Hotels Will Know Everything About You, Now Using Facial Recognition Technology

Facial recognition technology has been a major topic over the past two years, taking more recognition this year actually. For most people, such a thought was limited to science fiction films, but that changed when most people were experiencing the new tech on their Facebook profiles. Then came Google Glass and the fear that it would give the power of facial recognition in the hands of regular people by making it “cool” or “hip”. Yes, facial recognition technology is taking a footing in daily life now, especially now that the first criminal has been arrested with it. Must be something the NSA has planned up right?
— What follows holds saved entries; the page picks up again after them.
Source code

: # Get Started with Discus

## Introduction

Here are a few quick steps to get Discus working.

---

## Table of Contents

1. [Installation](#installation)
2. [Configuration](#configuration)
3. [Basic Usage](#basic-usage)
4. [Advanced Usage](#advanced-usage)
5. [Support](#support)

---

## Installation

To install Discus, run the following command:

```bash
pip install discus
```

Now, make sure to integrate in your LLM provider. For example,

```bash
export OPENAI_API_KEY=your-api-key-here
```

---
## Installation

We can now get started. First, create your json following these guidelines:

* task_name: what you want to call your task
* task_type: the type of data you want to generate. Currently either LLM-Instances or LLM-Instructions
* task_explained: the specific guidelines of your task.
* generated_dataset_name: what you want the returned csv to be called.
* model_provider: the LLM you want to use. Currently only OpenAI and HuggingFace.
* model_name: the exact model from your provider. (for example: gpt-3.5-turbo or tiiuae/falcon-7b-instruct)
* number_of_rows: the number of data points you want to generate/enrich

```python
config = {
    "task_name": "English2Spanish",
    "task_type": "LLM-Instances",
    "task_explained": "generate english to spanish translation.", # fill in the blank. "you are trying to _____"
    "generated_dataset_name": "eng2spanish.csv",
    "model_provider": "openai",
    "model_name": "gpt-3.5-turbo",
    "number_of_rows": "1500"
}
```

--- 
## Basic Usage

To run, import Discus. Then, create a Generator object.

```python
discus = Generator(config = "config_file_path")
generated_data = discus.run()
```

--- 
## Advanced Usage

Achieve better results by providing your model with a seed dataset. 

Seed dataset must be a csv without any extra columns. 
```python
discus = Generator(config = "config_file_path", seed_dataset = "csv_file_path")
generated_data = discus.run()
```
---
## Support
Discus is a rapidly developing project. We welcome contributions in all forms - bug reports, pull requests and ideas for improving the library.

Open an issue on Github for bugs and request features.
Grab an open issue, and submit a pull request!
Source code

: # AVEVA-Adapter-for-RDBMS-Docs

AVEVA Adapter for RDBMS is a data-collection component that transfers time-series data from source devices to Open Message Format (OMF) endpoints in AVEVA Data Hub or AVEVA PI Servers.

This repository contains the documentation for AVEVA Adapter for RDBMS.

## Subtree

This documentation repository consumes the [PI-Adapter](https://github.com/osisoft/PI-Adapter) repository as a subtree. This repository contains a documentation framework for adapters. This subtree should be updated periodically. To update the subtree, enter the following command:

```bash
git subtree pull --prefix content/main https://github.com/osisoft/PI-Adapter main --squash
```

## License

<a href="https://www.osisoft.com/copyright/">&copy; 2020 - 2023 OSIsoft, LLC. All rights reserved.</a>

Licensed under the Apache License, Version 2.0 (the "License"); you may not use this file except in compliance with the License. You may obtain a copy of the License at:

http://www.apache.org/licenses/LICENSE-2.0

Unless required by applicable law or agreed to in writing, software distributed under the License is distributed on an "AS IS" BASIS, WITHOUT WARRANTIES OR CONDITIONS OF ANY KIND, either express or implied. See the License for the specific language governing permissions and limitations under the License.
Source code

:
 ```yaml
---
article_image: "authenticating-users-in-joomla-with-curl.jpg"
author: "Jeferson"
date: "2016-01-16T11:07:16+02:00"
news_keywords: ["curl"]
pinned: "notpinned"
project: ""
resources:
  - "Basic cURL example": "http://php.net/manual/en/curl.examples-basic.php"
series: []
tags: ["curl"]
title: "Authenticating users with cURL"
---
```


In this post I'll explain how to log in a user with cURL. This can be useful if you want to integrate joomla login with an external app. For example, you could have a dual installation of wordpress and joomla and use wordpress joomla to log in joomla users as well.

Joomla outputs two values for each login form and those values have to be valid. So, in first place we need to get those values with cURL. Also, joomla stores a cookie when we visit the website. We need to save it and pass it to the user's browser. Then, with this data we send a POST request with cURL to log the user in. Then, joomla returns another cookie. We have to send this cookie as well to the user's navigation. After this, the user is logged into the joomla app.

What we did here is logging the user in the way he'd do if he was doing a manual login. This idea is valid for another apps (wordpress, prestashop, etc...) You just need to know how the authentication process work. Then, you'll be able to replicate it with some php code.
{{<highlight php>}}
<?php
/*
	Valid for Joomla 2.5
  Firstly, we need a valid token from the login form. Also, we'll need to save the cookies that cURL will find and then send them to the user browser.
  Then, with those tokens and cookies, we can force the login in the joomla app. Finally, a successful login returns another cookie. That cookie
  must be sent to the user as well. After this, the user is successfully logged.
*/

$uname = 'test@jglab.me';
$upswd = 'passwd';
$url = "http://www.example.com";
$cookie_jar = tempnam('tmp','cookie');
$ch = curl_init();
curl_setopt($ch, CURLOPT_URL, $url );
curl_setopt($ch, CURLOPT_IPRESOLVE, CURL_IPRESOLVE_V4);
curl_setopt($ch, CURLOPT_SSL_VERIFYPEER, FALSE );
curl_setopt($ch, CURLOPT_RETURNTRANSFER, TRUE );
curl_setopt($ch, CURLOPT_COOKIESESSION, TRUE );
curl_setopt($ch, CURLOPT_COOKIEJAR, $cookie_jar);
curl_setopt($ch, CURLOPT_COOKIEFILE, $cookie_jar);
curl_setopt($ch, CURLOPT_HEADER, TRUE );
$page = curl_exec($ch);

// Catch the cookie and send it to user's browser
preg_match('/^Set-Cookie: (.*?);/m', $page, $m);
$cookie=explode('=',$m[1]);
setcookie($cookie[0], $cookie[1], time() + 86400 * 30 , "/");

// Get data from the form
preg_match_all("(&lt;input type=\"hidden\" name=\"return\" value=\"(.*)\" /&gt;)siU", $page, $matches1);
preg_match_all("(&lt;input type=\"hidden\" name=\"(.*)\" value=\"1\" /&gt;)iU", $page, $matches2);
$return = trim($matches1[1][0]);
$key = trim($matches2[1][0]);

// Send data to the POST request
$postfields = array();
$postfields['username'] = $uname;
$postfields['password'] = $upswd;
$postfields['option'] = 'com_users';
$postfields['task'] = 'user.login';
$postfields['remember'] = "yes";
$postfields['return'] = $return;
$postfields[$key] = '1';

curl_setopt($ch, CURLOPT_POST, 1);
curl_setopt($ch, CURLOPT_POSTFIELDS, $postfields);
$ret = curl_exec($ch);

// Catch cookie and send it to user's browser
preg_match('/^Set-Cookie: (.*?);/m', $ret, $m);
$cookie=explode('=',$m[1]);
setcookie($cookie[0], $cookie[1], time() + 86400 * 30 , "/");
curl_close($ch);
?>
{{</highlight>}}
But there is now news that facial recognition technology is now being utilized in hotels. According to an article by Glass Almanac, hospitality solutions provider, iTesso, has implemented the technology for use by front desk staff. This will enable them to recognize guests the moment they walk in the door, and before they even have the opportunity to reveal their name. In order to do this, the software will utilize the hotel’s database along with public image sources, such as LinkedIn, to recognize a potential guest. They say this is done to help streamline the check-in process, which is even assisted by a new app as stated in the recent iTesso press release.

Ironically, initiating the new facial recognition technology in their hotels is going against the first instituted ban by Google. However, the ban seems to only be effective against public use of the technology, not for a privatized organization or company and their own clients. This means that for private use in companies, and as long it stays within the privatized use of the company, the ban will be considered useless.

However, media analyst, political activist, and author, Mark Dice, has some interesting words to say about the facial recognition technology used in hotels. First off, it isn’t anything new because he states that high-end stores use the tech to recognize celebrities when they walk into the store. In something of a similar nature, though it is not through facial recognition, restaurants have also been reported for searching the internet for info on their customers. Seriously, how long will it be until those places use facial recognition technology to look up their customers’ food preferences?

So what do you think about hotels now using this tech in hotels? Do you think it will extend to other forms of hospitality such as restaurants and theme parks? If Mark Dice, and many others like him, are correct, then this form of Orwellian control will become the norm, and not just at hotels, but everywhere.

iTesso will be demonstrating the new facial recognition technology and software at the Hotel Industry Technology Expo and Converence in Los Angeles, California. Today is actually the last day of the expo.